Is there a way to ignore invalid fasta entries in db creation?
Current Behavior
Fails with error: "Fasta entry
Steps to Reproduce (for bugs)
mmseqs createdb
MMseqs Output (for bugs)
Fasta entry <entry> is invalid
Your Environment
MMseqs2 Version: 13.45111 installed with conda
Does this issue also happen in release 14?
@milot-mirdita yes, i installed the latest version (from https://mmseqs.com/latest/mmseqs-linux-avx2.tar.gz ) and see the same error.
I think this error can happen if there is a space (or possible other whitespace) after the >
and before the accession.
@milot-mirdita i've seen that error here: https://github.com/soedinglab/MMseqs2/issues/170
and have checked to make sure there are no spaces after >
Then I am quite confused :D
Would it be possible to share the FASTA file that causes this error? If not, can you try to "bisect" the file and try to convert each half until you identify what entry might be broken.
i'll try the bisecting method, thanks @milot-mirdita ! will report back if i figure it out.
Any updates on what caused the issue? I'm running into the same error with protein fastas I downloaded from ncbi's ftp for bacterial proteins: https://ftp.ncbi.nlm.nih.gov/refseq/release/bacteria/*.faa.gz
Do you happen to know in which of these FASTA files the error occurs? That would help me reproduce the issue.

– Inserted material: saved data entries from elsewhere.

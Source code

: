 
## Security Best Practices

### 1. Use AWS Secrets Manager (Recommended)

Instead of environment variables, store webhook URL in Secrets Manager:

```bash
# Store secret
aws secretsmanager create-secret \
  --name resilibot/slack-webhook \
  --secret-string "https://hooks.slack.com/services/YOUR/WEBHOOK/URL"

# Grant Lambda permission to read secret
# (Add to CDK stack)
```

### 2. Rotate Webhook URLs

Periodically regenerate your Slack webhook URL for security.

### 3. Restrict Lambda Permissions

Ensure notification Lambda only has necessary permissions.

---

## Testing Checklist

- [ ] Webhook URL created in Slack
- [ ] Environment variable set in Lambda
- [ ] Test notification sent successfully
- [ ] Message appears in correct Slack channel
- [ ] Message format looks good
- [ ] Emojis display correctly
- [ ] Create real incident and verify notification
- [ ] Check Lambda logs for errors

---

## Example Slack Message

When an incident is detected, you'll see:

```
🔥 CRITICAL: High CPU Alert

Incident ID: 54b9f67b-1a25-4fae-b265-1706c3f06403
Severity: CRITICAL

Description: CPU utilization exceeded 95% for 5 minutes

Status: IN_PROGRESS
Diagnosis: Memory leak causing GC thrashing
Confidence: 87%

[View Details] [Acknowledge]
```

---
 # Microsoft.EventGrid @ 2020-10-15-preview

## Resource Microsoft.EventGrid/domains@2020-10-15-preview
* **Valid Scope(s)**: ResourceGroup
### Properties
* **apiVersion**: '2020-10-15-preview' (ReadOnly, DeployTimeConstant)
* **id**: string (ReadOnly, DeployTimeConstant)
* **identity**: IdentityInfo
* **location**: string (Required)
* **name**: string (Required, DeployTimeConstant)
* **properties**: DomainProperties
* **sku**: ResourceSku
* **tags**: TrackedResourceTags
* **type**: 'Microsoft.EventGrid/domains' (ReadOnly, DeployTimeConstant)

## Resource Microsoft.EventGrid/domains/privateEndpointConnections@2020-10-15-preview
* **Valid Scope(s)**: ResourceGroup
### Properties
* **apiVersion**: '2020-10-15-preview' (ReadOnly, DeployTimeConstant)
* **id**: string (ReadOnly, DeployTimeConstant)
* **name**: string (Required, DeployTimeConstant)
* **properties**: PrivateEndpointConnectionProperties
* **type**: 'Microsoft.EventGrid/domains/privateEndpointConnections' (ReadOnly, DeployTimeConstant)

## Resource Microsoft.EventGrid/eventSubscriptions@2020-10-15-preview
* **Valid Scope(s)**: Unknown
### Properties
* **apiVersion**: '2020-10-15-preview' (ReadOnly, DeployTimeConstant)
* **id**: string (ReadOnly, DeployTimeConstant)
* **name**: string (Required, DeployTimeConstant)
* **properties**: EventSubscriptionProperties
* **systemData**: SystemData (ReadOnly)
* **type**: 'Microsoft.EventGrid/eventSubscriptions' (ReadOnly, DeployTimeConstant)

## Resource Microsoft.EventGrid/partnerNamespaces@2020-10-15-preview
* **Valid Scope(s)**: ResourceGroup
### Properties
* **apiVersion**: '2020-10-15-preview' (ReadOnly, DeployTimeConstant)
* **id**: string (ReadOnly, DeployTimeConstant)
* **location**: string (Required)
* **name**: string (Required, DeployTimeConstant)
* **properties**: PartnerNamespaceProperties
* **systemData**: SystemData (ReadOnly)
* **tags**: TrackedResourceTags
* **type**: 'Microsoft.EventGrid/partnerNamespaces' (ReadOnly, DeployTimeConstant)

I’m running createdb on 500+ fastas, so I’m not sure which one is causing the issue. However I do get an invalid entry number (similar to how it’s initially reported) is there a way to trace the entry number to the fasta causing the issue?
You could do a kind of binary search, just take half of the FASTA files each time. It should take at most 9 createdb
calls to figure it out.
However, I suspect that its not actually a problem with individual files, but with the command line call becoming too long with the 500+ inputs.
You could do something like (however, that would lose the association with the source file, i.e. if you want to use the qset,tset format-output columns in convertalis).
find . -name "*.fasta" -exec cat {} \; | mmseqs createdb stdin out_db
Thank you! I found the fasta causing the issue, and it turns out that when I downloaded it from NCBI, the download did not complete. When I redownloaded, and ran createdb, I did not get the error.